Trois autres grandes chaînes — Québécor, Torstar Corp. et Thomson — contrôlent les 50 % restants des journaux de langue anglaise.

Une poignée de villes seulement ont des quotidiens concurrents de langue française ou de langue anglaise.

Dans quatre provinces, un propriétaire unique a la mainmise sur la totalité des quotidiens, à savoir la famille Irving au Nouveau-Brunswick et Hollinger dans l’Île-du-Prince-Édouard, à Terre-Neuve et en Saskatchewan.

La concentration de la propriété entraîne des licenciements massifs de journalistes du fait que les grandes chaînes de journaux cherchent à réduire les coûts de salles de presse, ce qui a des répercussions considérables sur la qualité de l’information et sur le marché du travail.

Un autre problème suscite de plus en plus d’inquiétudes, à savoir l’ouverture éventuelle du secteur des journaux à la propriété étrangère. Pour notre part, nous estimons que, pour résoudre le problème que pose la propriété des quotidiens du Canada, il faut briser les monopoles et non permettre aux journaux de tomber dans des mains étrangères. Le fait de substituer une chaîne américaine à une chaîne canadienne n’améliorerait en rien la situation, mais exposerait la culture canadienne à un risque encore plus grand.

Priorités du NDP

Nous estimons que le rapport provisoire pèche du fait qu’on n’y recommande pas de faire appliquer, par le Bureau de la concurrence, des conditions de nature culturelle dans le contexte d’une loi sur la concurrence révisée.
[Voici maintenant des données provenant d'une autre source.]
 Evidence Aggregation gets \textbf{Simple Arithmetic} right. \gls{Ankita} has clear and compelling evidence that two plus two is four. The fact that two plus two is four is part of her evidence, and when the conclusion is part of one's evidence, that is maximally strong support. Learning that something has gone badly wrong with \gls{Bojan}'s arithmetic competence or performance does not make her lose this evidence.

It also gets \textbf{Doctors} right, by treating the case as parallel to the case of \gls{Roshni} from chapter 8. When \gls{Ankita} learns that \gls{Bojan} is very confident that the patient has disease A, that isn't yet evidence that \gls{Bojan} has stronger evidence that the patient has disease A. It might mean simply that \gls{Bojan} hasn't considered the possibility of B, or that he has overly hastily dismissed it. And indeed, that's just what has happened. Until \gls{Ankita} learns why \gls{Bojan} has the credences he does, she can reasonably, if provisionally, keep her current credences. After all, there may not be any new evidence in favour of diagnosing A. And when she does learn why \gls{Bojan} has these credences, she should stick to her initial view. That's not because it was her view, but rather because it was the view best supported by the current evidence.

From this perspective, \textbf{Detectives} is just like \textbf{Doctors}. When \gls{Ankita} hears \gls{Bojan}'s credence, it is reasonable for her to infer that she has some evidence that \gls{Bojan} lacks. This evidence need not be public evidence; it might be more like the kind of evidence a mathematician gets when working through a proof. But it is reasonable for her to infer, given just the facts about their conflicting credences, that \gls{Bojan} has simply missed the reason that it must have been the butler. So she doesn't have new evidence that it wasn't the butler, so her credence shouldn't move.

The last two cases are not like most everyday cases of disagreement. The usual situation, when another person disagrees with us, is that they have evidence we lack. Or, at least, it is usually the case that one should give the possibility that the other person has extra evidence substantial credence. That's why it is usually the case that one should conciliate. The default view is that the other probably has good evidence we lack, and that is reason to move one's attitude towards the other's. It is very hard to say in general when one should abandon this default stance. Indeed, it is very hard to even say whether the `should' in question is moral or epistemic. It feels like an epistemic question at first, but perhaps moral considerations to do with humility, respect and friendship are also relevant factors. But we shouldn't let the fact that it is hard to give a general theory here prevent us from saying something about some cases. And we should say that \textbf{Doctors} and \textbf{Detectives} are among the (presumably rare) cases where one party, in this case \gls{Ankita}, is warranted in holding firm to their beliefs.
Nous estimons que, comme de nombreux journaux sont actuellement à vendre, le Comité du patrimoine doit immédiatement effectuer une étude approfondie de la propriété des médias tandis que nous avons l’occasion de régler la question.

Le gouvernement doit encourager la diversité au niveau de la propriété des journaux en envisageant des solutions innovatrices, notamment les suivantes :

Le Bureau de la concurrence pourrait exiger que les journaux soient vendus individuellement et non collectivement, ce qui en rendrait le prix plus abordable et permettrait du même coup à des intérêts autres que les grands groupes d’en faire l’acquisition.

On pourrait se servir du régime fiscal pour encourager la propriété locale par opposition aux grandes chaînes :

M. Tom Kent a proposé ce qui suit : « on pourrait encourager la diversification de la propriété en permettant que des investissements correspondant à, disons, 10 % de l'avoir nécessaire à l'achat d'un journal donnent droit à une déduction pour amortissement accéléré. » (Témoin, Tom Kent, 17 mai 2000)

On pourrait envisager des façons de désigner les journaux dans une section nouvelle et distincte de la Loi sur la radiodiffusion (laquelle réglemente actuellement tous les radiodiffuseurs et a créé la Société Radio-Canada/CBC et le CRTC).

On pourrait s’inspirer de ce qui se fait en Europe et adopter des mesures législatives portant expressément sur la propriété et les parts de marché des journaux.

On pourrait envisager un mécanisme d’octroi de subventions à la presse grâce auquel les journaux qui ne sont pas toujours soutenus par de la publicité d’entreprises bénéficieraient d’un certain financement public.

Le Nouveau Parti démocratique tient à doter le système d’un mécanisme de freins et de contrepoids qui protège l’intégrité de ce que nous consommons en tant que citoyens. Nous estimons que nos propositions constituent une excellente solution de rechange au statu quo et qu’elles méritent à ce titre d’occuper une place de choix dans les travaux futurs du Comité et dans le débat général sur la propriété des journaux au Canada.